Secretary of State Scott Gessler has won the latest but perhaps not the last battle over whether ballots should be mailed to inactive voters. Denver District Court Judge Michael Martinez sided with Gessler, who adopted a rule last year blocking clerks from automatically sending mail ballots to inactive voters in city and school board elections in a suit brought by Denver Clerk and Recorder Debra Johnson.
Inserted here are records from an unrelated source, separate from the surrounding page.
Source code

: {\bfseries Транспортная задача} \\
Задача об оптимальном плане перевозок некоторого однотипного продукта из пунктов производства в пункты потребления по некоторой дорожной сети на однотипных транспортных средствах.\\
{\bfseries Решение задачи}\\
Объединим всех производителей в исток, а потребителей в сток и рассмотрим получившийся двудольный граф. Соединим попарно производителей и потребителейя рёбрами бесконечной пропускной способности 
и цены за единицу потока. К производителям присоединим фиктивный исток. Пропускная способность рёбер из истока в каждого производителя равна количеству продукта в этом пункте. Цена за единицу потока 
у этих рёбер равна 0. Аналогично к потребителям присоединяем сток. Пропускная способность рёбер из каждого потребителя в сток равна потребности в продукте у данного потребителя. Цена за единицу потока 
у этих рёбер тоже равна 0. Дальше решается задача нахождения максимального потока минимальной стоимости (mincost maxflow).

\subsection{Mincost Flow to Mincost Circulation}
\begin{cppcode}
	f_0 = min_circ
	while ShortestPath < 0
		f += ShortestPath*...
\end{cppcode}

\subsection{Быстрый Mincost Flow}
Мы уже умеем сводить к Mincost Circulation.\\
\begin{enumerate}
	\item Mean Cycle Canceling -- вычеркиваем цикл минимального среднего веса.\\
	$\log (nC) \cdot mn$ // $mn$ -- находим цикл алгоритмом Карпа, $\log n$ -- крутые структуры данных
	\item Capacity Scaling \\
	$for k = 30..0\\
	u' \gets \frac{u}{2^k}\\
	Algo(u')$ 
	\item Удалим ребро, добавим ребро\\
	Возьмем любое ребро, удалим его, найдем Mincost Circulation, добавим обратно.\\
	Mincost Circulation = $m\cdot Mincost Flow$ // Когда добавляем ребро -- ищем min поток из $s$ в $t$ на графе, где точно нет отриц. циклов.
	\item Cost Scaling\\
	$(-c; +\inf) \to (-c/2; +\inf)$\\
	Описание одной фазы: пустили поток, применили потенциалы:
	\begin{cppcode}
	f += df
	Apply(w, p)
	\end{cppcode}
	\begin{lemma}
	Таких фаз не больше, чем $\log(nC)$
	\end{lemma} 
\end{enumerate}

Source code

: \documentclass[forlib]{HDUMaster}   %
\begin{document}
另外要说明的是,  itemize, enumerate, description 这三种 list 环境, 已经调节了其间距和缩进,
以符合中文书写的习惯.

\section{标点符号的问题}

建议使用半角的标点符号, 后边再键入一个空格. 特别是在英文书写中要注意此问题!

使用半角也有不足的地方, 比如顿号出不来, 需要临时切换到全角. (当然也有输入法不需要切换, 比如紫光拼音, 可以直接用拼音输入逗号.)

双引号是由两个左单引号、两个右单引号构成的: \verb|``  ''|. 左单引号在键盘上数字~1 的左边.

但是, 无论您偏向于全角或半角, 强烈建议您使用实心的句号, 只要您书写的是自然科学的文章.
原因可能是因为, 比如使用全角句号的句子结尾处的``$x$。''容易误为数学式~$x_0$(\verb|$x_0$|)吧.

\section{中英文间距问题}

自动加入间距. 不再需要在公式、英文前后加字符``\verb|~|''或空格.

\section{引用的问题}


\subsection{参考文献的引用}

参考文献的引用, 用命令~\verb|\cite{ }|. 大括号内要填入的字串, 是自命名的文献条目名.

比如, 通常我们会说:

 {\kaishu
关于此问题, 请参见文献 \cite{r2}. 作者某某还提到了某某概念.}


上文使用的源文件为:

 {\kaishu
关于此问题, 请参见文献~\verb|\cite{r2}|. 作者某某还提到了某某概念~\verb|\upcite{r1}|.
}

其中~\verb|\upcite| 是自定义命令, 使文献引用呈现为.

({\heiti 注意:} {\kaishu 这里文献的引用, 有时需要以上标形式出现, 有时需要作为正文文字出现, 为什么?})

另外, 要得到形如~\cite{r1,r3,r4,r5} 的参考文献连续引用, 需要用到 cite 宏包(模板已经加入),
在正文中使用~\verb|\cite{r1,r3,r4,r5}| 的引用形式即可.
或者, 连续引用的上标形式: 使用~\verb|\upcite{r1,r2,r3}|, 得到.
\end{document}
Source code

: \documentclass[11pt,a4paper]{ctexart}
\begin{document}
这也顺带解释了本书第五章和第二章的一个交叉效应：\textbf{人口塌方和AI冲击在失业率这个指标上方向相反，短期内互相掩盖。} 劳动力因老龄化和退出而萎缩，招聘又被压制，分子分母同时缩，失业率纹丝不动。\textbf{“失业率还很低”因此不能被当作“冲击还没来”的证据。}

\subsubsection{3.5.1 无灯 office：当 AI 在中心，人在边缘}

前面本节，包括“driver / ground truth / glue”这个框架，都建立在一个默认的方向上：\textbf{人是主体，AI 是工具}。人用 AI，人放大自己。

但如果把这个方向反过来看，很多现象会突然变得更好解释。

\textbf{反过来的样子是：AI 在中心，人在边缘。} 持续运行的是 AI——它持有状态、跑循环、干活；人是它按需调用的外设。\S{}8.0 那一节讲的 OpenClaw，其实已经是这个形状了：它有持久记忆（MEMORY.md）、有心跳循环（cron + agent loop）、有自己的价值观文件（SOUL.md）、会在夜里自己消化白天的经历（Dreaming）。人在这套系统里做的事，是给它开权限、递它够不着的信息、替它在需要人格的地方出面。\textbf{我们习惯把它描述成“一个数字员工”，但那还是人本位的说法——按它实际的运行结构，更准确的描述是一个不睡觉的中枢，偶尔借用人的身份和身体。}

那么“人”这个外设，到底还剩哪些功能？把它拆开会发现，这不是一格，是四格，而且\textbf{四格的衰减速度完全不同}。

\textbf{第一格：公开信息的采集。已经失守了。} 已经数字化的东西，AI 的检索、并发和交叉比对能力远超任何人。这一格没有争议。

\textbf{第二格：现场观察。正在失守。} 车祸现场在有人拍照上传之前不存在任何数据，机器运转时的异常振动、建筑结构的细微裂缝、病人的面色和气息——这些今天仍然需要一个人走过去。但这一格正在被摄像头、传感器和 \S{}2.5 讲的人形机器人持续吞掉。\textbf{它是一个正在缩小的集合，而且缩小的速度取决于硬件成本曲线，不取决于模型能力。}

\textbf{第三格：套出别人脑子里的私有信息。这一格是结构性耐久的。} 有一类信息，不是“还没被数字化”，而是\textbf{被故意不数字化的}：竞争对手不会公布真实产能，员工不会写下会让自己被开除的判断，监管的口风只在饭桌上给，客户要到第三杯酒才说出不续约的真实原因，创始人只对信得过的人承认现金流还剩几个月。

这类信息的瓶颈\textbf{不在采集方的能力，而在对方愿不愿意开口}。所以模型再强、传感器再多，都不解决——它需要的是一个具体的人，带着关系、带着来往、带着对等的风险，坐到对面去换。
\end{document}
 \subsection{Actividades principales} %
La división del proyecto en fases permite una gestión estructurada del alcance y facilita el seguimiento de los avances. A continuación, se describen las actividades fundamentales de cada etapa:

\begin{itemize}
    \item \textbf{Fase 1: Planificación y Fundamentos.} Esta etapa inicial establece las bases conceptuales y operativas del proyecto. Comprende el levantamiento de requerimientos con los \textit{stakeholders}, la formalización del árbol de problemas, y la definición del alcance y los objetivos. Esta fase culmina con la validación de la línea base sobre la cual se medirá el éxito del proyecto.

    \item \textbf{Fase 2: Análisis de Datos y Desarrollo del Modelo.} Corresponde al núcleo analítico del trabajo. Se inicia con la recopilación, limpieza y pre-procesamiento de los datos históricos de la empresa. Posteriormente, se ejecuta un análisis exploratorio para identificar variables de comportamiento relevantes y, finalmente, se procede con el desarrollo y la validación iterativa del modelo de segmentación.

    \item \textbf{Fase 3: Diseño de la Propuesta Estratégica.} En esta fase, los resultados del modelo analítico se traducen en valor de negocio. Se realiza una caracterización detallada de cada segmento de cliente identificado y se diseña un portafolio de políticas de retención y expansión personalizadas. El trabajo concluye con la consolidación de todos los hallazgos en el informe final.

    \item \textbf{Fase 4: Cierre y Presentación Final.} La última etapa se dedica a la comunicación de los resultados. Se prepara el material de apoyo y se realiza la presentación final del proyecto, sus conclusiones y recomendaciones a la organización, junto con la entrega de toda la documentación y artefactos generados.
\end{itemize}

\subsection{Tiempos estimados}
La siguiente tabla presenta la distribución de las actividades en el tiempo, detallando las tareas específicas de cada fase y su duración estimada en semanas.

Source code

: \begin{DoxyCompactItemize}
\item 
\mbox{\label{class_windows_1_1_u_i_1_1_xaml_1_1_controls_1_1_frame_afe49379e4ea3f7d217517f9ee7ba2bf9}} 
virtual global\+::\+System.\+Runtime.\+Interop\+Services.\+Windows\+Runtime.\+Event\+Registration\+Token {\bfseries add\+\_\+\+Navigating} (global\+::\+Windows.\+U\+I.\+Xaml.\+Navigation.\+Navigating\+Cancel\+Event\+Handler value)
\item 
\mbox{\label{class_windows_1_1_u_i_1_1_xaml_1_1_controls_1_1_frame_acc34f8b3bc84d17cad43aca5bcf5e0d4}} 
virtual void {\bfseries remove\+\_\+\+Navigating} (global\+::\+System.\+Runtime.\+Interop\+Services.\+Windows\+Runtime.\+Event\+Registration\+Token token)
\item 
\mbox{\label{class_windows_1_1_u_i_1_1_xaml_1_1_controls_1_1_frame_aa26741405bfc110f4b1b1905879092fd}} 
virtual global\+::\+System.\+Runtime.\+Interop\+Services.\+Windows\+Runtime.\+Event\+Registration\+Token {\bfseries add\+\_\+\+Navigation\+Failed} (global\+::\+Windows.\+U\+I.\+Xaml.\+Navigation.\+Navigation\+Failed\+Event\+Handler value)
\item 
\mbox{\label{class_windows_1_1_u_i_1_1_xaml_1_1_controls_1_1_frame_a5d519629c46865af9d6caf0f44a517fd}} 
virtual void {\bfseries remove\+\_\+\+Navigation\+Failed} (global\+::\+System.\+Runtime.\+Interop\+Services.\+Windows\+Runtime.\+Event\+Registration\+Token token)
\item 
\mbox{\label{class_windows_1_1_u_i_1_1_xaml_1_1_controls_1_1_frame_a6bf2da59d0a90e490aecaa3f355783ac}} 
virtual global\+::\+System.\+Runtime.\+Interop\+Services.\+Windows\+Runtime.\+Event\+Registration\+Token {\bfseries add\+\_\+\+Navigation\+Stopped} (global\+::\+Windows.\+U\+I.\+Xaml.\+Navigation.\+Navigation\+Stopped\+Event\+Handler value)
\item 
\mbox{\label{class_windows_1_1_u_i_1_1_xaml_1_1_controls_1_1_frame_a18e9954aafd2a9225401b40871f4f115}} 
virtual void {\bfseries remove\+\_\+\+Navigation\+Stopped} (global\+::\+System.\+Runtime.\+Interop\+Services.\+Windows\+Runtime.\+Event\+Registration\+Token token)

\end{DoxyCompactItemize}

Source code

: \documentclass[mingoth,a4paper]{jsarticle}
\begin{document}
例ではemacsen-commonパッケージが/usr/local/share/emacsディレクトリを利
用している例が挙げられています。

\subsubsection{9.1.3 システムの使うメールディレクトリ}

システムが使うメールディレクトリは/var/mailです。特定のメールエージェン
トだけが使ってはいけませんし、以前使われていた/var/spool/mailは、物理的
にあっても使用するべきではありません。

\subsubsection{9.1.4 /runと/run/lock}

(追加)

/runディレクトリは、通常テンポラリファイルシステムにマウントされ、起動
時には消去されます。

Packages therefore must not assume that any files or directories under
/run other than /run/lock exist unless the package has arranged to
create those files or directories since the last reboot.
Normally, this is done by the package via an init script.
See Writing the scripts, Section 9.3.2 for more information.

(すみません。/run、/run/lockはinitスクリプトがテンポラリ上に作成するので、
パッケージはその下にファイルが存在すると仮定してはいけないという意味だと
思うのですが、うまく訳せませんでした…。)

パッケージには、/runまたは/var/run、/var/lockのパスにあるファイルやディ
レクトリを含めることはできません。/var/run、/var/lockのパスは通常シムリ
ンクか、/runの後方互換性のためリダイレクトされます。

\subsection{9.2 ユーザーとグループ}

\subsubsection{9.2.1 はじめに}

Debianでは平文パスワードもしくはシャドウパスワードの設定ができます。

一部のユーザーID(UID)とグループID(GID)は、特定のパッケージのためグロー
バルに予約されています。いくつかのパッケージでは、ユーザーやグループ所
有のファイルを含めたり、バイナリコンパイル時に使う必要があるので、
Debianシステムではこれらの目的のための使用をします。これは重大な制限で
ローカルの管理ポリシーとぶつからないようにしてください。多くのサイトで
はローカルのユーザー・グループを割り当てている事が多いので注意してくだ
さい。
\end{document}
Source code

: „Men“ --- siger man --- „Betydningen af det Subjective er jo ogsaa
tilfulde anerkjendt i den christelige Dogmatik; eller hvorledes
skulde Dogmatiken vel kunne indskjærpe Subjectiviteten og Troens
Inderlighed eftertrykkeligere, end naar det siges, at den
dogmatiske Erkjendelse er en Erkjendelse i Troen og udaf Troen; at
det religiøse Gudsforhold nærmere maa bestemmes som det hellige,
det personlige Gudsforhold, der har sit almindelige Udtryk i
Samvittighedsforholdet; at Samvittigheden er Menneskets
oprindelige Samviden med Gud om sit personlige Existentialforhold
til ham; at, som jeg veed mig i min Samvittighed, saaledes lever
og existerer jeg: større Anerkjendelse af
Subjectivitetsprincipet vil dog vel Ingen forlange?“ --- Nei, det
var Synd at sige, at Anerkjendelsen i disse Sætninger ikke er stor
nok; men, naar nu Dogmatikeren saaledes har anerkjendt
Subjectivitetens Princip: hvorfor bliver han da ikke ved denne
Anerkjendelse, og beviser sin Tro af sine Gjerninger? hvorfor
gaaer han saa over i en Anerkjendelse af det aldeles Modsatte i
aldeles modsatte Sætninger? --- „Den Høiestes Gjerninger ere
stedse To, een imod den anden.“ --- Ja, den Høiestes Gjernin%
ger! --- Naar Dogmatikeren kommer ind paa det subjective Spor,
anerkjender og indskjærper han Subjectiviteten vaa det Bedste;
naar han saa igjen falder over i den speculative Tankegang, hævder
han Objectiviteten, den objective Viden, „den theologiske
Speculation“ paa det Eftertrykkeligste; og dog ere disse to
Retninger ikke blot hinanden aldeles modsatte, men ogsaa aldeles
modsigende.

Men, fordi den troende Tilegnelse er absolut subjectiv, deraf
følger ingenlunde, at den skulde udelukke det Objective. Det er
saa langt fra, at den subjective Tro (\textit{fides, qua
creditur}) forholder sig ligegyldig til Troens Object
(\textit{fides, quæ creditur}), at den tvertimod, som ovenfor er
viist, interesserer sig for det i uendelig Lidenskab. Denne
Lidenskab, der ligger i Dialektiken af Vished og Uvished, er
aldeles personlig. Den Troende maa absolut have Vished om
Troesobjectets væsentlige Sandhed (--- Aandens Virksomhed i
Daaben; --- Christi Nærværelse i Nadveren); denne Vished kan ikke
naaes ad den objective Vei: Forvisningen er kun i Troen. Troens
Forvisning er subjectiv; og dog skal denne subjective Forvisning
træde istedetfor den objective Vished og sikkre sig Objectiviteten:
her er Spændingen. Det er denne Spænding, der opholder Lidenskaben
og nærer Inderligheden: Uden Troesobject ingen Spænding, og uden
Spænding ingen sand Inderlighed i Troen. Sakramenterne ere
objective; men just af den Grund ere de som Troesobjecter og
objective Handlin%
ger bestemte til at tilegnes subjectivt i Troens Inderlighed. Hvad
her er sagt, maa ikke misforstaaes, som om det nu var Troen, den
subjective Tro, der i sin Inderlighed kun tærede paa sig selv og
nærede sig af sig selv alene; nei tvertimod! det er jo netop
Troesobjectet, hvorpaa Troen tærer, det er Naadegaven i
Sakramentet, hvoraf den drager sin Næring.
Martinez said Denver’s status as a home-rule county did not exempt it from following state election rules. “I think it’s fundamentally an equal-treatment issue,” Gessler said. “The rules and provisions El Paso County uses needs to be the same ones that Denver uses. … You can’t have one county, for instance, that wants to leave the polls open for an hour and another that leaves them open for 20.”
When she filed the suit in September, Johnson said, “The Colorado Constitution and Denver City Charter make it clear municipal elections in the City and County of Denver are regulated at the local level and that the clerk and recorder has exclusive authority to conduct municipal elections.”
Martinez’s ruling follows that of District Court Judge Edward D. Bronfin, who, in January, ruled that state law allows county clerks to send ballots to “inactive failed to vote” voters in mail-in-only elections. In that case Gessler sued Johnson in 2011.
An elections bill pending before the state Senate, however, would make the point moot. House Bill 1303, which has passed the House with the support of Democrats in a party-line vote, would provide mail ballots to all state voters, including those previously considered inactive.